Know Them By Their Deeds

We may not know the identity of those behind the Ankara bombings, but their intention is clear: to undermine moderates and deepen divisions within Turkish society.

    By Nate Schenkkan
    October 12, 2015 - 4:08 pm
 

Know Them By Their Deeds

Saturday’s bombing of a peace rally in Ankara, Turkey’s capital, shows the horrific extent to which Turkey’s politics and Syria’s war are merging. The rally had been organized by leftist activists to call for peace between the Turkish government and the militant Kurdistan Workers’ Party (PKK), which for years has been agitating for greater independence for Turkey’s Kurdish minority. Prime Minister Ahmet Davutoglu has said that the Islamic State is the top suspect.

    If the Islamic State is indeed responsible, they will have targeted the rally in order to exacerbate the already violent conflict between the Kurds and the state.

If the Islamic State is indeed responsible, they will have targeted the rally in order to exacerbate the already violent conflict between the Kurds and the state. The bombing could easily have just that effect, coming at a time when President Recep Tayyip Erdogan, the country’s authoritarian leader, has been critically weakened by protests and corruption accusations, and is turning to nationalism to maintain his grip on power.

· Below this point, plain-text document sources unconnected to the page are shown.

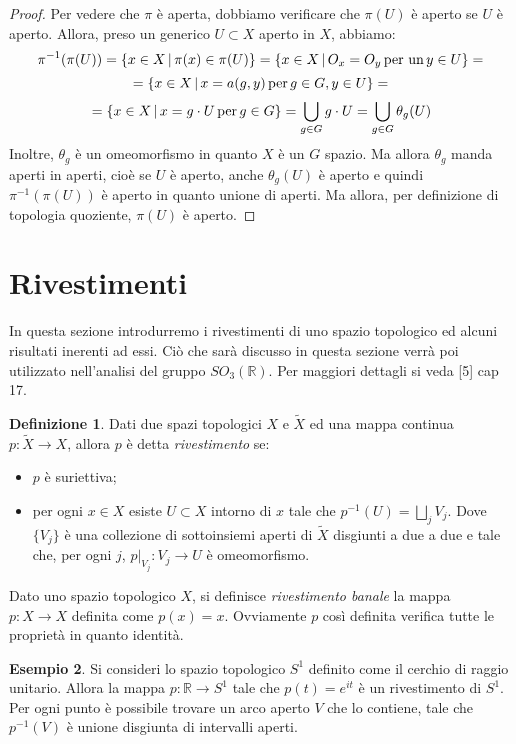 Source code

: \documentclass[12pt,a4paper]{report}
\theoremstyle{definition}
\newtheorem{Def}{Definizione}[chapter]
\theoremstyle{Theorem}
\theoremstyle{definition}
\newtheorem{Ex}[Def]{Esempio}
\theoremstyle{definition}
\theoremstyle{definition}
\begin{document}
\begin{proof}
	Per vedere che $\pi$ è aperta, dobbiamo verificare che $\pi(U)$ è aperto se $U$ è aperto. Allora, preso un generico $U\subset X$ aperto in $X$, abbiamo:
	$$\pi^{-1}(\pi(U))=\{x\in X \,|\, \pi(x)\in \pi(U)\}=\{x\in X \,|\, O_x=O_y \,\hbox{per un} \, y\in U\}=$$
	$$=\{x\in X \, | \, x=a(g,y) \, \hbox{per} \, g\in G, y\in U\}=$$
	$$=\{x\in X \, | \, x=g\cdot U \, \hbox{per} \, g\in G\}= \bigcup_{g\in G} g\cdot U=\bigcup_{g\in G}\theta_g(U)$$
	Inoltre, $\theta_g$ è un omeomorfismo in quanto $X$ è un $G$ spazio. Ma allora $\theta_g$ manda aperti in aperti, cioè se $U$ è aperto, anche $\theta_g(U)$ è aperto e quindi $\pi^{-1}(\pi(U))$ è aperto in quanto unione di aperti. Ma allora, per definizione di topologia quoziente, $\pi(U)$ è aperto.
\end{proof}
\section{Rivestimenti}
In questa sezione introdurremo i rivestimenti di uno spazio topologico ed alcuni risultati inerenti ad essi. Ciò che sarà discusso in questa sezione verrà poi utilizzato nell'analisi del gruppo $SO_3(\mathbb{R})$. Per maggiori dettagli si veda [5] cap 17.
\begin{Def}
	Dati due spazi topologici $X$ e $\tilde{X}$ ed una mappa continua $p:\tilde{X}\rightarrow X$, allora $p$ è detta \textit{rivestimento} se:
	\begin{itemize}
		\item $p$ è suriettiva;
		\item per ogni $x\in X$ esiste $U\subset X$ intorno di $x$ tale che $p^{-1}(U)=\bigsqcup_j V_j$. Dove $\{V_j\}$ è una collezione di sottoinsiemi aperti di $\tilde{X}$ disgiunti a due a due e tale che, per ogni $j$, $p\rvert_{V_j}:V_j\rightarrow U$ è omeomorfismo. 
	\end{itemize}
\end{Def}
	Dato uno spazio topologico $X$, si definisce \textit{rivestimento banale} la mappa $p:X\rightarrow X$ definita come $p(x)=x$. Ovviamente $p$ così definita verifica tutte le proprietà in quanto identità.
\begin{Ex}
	Si consideri lo spazio topologico $S^1$ definito come il cerchio di raggio unitario. Allora la mappa $p:\mathbb{R}\rightarrow S^1$ tale che $p(t)=e^{it}$ è un rivestimento di $S^1$. Per ogni punto è possibile trovare un arco aperto $V$ che lo contiene, tale che $p^{-1}(V)$ è unione disgiunta di intervalli aperti.
\end{Ex}
\end{document}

The Islamic State has already used this strategy of playing on division in the region to great success — exploiting existing fault lines to generate conflicts that empower radicals and disenfranchise moderates. Attacking minorities who are already distrusted by the majority draws the minority further into conflict, and can spark a majoritarian crackdown. This dynamic has been playing out in Iraq, Yemen, and Saudi Arabia, and now it has come to Turkey: the bombers are exploiting and deepening the division between Turks and Kurds in the same way that terrorists have exploited Sunni-Shia divisions in other parts of the Middle East.

The immediate roots of this moment lie in September 2014, when Islamic State forces laid siege to the Kurdish town of Kobani, just across the Turkish border in Syria. As the Islamic State pounded the city, it became an international symbol of dogged Kurdish resistance. Meanwhile, Turkey’s tanks and artillery lay silent just across the border, even as hundreds of thousands of refugees fled the area and Turkish citizens gathered on the hills to watch the carnage.

The opposition Peoples’ Democratic Party (HDP) — which is largely Kurdish but has increasingly been seeking support from disaffected Turks — accused the Turkish government of allowing the Islamic State to crush Kobani in order to eliminate the Kurdish militias fighting there. Under grassroots pressure to respond to the government’s refusal to intervene, Kurdish politicians called for demonstrations, and more than 30 people died in riots across Turkey’s southeast.

Only in January, with the overwhelming support of U.S.-led coalition airstrikes on Islamic State positions and airdrops of weapons and supplies to the Kurdish fighters, was the siege of Kobani broken. The Turkish government’s determination to avoid involvement seemed to confirm suspicions in the HDP that, for Erdogan and his Justice and Development Party (AKP), there was no distinction between the Kurdish movement and the Islamic State.

There was still some hope for peace. On February 28, the government and the PKK issued an unusual joint announcement in Istanbul recommitting themselves to the peace process. But within weeks, President Erdogan rejected the announcement, claiming — implausibly, for a man who only seven months before had been prime minister and had kept his iron grip on the party — that he had not been consulted on the details.

Behind Erdogan’s decision — which effectively killed the peace process — was the HDP’s sudden rejection of a potential “grand bargain” with him that had been under discussion for years. Under the scheme, Turkey’s constitution would have been amended to the benefit of both parties: Erdogan would get a strengthened presidency, extending his rule indefinitely, and the Kurds would enjoy new powers in local government. But on March 17, the HDP’s co-leader, Selahattin Demirtas, announced the party’s intentions in no uncertain terms, saying “we will not make you president” and deriding any grand bargain as “dirty haggling.”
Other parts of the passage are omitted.